**What is being asked**
Your answer should be one number: the count of lines below that contain "periodo".

(Records from a dataset)

—————

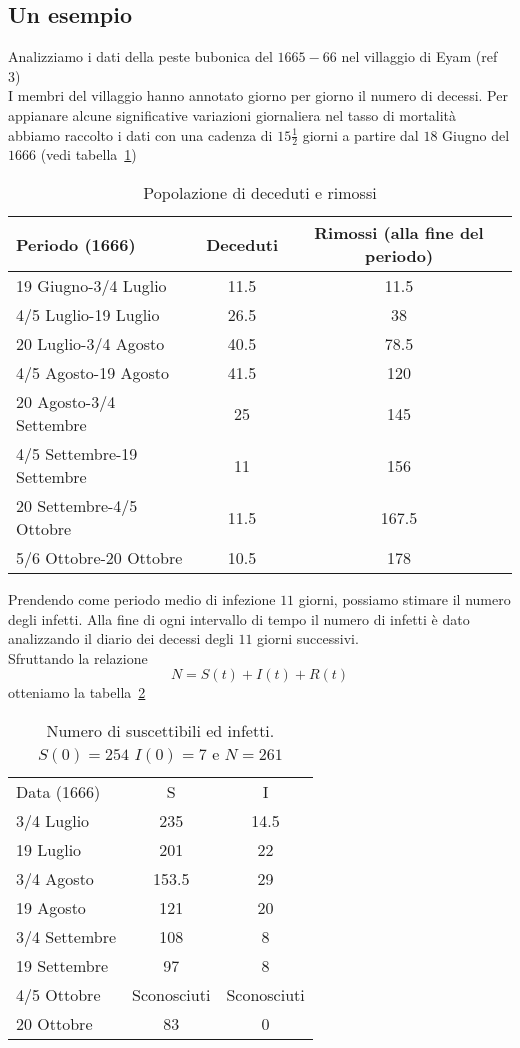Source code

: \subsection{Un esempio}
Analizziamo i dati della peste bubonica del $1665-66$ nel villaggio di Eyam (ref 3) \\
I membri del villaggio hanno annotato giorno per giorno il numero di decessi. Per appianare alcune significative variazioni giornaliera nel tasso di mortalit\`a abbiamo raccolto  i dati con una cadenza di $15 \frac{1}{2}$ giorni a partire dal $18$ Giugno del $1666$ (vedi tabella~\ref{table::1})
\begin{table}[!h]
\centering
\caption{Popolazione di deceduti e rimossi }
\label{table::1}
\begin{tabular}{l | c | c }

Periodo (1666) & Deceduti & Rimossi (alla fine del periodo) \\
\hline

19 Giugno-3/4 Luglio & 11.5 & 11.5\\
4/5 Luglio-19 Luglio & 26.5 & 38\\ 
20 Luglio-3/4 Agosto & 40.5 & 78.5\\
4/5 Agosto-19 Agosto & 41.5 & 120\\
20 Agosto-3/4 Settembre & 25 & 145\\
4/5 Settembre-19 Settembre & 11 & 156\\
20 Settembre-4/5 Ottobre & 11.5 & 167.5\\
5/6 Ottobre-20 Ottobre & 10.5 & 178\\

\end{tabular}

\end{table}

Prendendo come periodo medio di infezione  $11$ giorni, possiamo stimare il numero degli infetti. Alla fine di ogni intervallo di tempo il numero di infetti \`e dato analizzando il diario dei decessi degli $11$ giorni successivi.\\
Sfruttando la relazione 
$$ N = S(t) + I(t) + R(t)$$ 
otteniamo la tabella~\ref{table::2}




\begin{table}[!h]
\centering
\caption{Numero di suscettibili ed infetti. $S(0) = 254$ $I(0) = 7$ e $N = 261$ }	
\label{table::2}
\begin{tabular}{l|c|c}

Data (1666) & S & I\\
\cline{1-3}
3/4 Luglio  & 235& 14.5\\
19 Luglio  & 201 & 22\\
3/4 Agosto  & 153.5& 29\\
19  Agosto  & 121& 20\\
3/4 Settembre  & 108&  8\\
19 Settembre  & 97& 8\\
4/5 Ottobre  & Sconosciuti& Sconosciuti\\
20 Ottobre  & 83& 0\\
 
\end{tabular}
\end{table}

—————

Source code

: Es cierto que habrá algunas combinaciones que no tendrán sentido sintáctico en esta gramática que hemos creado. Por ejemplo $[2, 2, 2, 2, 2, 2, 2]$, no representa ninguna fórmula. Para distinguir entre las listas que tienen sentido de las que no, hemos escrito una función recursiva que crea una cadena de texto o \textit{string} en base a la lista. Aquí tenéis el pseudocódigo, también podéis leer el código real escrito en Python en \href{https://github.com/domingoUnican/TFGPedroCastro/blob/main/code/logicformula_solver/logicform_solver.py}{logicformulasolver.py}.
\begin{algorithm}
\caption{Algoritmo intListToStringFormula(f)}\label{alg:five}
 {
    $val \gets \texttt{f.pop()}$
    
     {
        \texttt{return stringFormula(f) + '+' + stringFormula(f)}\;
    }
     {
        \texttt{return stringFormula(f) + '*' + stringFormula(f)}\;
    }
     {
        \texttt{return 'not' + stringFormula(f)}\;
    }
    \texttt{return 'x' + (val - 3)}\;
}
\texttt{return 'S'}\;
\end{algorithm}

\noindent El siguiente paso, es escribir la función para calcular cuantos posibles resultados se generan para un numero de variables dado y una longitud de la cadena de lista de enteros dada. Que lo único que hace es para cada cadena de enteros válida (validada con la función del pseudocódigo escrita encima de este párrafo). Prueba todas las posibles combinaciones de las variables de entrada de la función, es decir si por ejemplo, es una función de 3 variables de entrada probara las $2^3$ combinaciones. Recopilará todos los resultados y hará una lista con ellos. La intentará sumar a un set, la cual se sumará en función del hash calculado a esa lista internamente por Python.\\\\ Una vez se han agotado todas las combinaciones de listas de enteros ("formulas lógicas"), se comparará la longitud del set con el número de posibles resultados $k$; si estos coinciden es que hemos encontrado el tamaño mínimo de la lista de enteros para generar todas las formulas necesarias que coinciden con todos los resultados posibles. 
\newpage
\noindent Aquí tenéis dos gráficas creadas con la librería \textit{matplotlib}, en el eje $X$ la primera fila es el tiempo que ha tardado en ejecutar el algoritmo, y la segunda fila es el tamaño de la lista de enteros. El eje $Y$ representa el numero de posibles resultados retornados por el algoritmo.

—————

**Answer section**
2